* Task statement:
The lines to copy are those in the listing that hold the word "choice".

* Given records:
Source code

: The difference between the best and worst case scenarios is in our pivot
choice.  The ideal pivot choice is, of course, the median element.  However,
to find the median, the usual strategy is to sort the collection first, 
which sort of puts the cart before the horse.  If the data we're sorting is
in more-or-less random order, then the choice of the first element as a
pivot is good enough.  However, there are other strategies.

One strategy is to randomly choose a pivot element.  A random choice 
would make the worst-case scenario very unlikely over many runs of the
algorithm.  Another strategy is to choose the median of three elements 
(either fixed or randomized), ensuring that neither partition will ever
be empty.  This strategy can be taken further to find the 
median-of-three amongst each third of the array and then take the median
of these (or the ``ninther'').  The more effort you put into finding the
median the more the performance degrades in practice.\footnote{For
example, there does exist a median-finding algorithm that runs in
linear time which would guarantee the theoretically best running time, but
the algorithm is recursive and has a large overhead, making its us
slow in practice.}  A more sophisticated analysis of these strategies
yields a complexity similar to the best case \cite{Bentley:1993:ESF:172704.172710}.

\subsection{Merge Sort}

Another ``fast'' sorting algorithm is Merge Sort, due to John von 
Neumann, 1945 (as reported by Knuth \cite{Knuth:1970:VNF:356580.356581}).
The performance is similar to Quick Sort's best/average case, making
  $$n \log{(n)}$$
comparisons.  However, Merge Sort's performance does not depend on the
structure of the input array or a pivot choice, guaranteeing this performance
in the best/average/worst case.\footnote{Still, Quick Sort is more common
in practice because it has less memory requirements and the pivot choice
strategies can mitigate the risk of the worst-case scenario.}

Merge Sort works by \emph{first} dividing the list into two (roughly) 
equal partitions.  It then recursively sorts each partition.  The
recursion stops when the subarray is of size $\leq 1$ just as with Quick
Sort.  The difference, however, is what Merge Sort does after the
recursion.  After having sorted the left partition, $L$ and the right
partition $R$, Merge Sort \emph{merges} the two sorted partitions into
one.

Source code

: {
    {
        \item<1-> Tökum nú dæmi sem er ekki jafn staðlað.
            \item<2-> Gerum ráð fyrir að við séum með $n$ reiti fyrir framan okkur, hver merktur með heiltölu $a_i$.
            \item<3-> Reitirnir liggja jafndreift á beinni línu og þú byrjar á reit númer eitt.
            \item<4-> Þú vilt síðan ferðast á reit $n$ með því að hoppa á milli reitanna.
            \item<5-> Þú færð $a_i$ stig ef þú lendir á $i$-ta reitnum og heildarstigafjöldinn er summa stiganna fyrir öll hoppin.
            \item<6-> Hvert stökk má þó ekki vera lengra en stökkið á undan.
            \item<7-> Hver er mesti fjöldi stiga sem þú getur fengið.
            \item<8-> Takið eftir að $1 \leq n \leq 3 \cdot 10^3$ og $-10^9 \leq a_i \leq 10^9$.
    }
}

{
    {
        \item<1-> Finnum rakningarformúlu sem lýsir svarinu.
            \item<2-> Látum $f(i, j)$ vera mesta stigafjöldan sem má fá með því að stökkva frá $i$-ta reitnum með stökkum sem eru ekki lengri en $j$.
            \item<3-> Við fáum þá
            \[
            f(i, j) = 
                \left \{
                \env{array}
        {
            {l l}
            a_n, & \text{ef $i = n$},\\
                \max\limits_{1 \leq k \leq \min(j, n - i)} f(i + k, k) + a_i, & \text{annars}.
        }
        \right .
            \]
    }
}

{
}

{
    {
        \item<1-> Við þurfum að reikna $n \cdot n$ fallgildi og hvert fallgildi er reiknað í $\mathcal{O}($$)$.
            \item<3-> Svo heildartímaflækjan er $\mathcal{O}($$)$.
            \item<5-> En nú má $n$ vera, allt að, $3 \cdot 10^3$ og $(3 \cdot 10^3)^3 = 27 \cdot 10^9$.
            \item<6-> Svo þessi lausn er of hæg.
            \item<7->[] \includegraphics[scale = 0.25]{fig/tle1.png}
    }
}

* Answer space:
choice.  The ideal pivot choice is, of course, the median element.  However,
in more-or-less random order, then the choice of the first element as a
One strategy is to randomly choose a pivot element.  A random choice 
structure of the input array or a pivot choice, guaranteeing this performance
in practice because it has less memory requirements and the pivot choice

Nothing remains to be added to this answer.